You and I have at least one thing in common: We can name exactly zero of Justin Bieber’s hits.
And yet, practically everyone on the planet, from nine to ninety, knows at least one Beatles song, even though the group disbanded more than four decades ago.
The reasons for this phenomenon have as much to do with economics as music. And the reasons why you had Beatlemania but you don’t have Bieber fever also sheds light on why the book publishing world is busily following the music industry over a cliff.
First, music. How did the Beatles get to be the Beatles? By honing their craft through endless rehearsals, developing their songwriting abilities, and performing before countless audiences at the Cavern Club in Liverpool, the Star Club in Hamburg, and elsewhere. When they burst upon the scene, they had been making music as a group for thousands of hours. It’s not so much a matter of “paying dues.” It’s a process of working to reach an extraordinary level of quality.
Justin Bieber, by contrast, was discovered at age 14. A talent manager found his videos on YouTube. On his rocket rise to fame, his songs were written for him. The band was waiting. He was the missing element: a handsome teen waiting for stardom to be thrust upon him. That’s the difference between Beatlemania and Bieber fever. The former was an epidemic; the latter, a virus developed in a test tube.
Pretty much all musical groups once came up the way the Beatles did: By honing their craft and growing an audience. Today, most musical “stars” achieve success the way Bieber has. He didn’t find an audience. The audience was led to him.
This is one of the major reasons why the music industry is in such bad shape: the lack of acts that grew creatively from the struggle to reach the top and therefore learned how to create music and connect with audiences not just of their peers but of all ages.
So what’s the parallel to the book industry?
Once upon a time, publishing houses were owned by the individuals whose name was on the door. Charles Scribner. Henry Holt. Simon, and Schuster. They were individuals and they were individualists. If they’d wanted to make real money, they would’ve gone to law school. Instead, they published books they believed in. And if they thought an author had talent, they would hang with that author for book after book as the author grew creatively, got better and better, and developed an audience that ultimately led to bestseller status.
In the second phase of modern publishing, those houses merged with larger houses. Holt became Holt, Rinehart and Winston. Scribner became part of Random House. Bantam, Doubleday, and Dell merged into a single firm, not-so-creatively entitled Bantam/Doubleday/Dell. Publishers were still interested in growing an audience, but grew somewhat more cautious and bottom-line oriented. The emphasis shifted from growing authors to full-grown ones-instead of displaying patience for mid-list authors on their way to the top, the focus shifted to authors who were already national bestsellers. After all, bestselling authors were easier to market than their mid-list cousins. All you had to do was let the world know that the new Tom Clancy, or John Grisham, or Stephen King was in the stores, and then get out of the way.
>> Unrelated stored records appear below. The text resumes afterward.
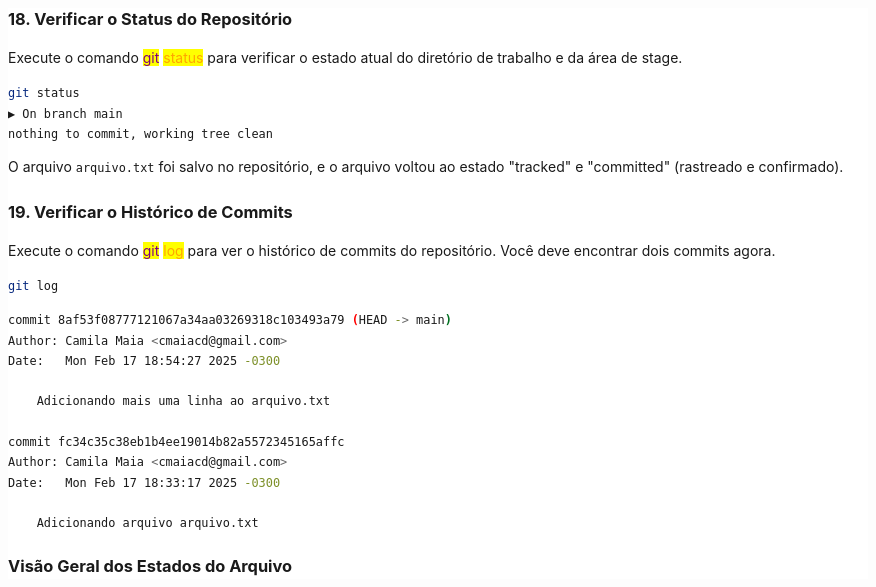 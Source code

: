 ### **18. Verificar o Status do Repositório**

Execute o comando <mark style="color:purple;">git</mark> <mark style="color:orange;">status</mark> para verificar o estado atual do diretório de trabalho e da área de stage.

```sh
git status
▶ On branch main
nothing to commit, working tree clean
```

O arquivo `arquivo.txt` foi salvo no repositório, e o arquivo voltou ao estado "tracked" e "committed" (rastreado e confirmado).

### **19. Verificar o Histórico de Commits**

Execute o comando <mark style="color:purple;">git</mark> <mark style="color:orange;">log</mark> para ver o histórico de commits do repositório. Você deve encontrar dois commits agora.

```sh
git log
```

```sh
commit 8af53f08777121067a34aa03269318c103493a79 (HEAD -> main)
Author: Camila Maia <cmaiacd@gmail.com>
Date:   Mon Feb 17 18:54:27 2025 -0300

    Adicionando mais uma linha ao arquivo.txt

commit fc34c35c38eb1b4ee19014b82a5572345165affc
Author: Camila Maia <cmaiacd@gmail.com>
Date:   Mon Feb 17 18:33:17 2025 -0300

    Adicionando arquivo arquivo.txt
```

### Visão Geral dos Estados do Arquivo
Then came the current phase of book publishing, in which a handful of multi-nationals bought up all of the major, respected New York brands. Bertelsmann, a German, family-owned conglomerate, bought Bantam/Doubleday/Dell. Pearson, an English firm, bought Penguin, Viking, Putnam, Ivy Books, and a host of other firms. Hashet, a French outfit, bought Random House, which by then owned Crown, Ivy Books, and a bunch of other imprints. Rupert Murdoch’s News Corp, an Australian affair, bought HarperCollins, which used to be, back in the day, Harper and Row.
These multi-nationals instituted a new approach to publishing under which every book was responsible for paying for itself. No longer was there any effort, or even any window dressing, about growing first-time authors into mid-list authors and mid-list writers to bestseller status. In other words, if your first book didn’t sell, game over. You would never get a second chance. And it’s not just your own publisher that essentially abandoned you. Any publisher, or any agent, for that matter, could look up a book’s sales on bookscan.com. If the numbers were poor, as is typically the case for a first novel, even a good first novel, once again, game over. Thank you for playing. Next contestant, please.
The music industry didn’t die with Napster and file sharing. The real death came when the focus shifted from finding acts that had been working for years, as did the Beatles, and instead to growing their own-the Justin Biebers, the Backstreet Boys, the Spice Girls, to name a few.
A generation ago, when a new Grisham novel came out, it looked as though everyone in America stopped what they were doing to read the book. You’d see copies absolutely everywhere. Today, that’s no longer the case. Not just with Grisham but for practically any author. There’s literally no fiction author of note coming up the ranks, for the reasons discussed here.
So now you know why you don’t have Bieber fever, or its book publishing equivalent. And why you aren’t likely to catch it anytime soon.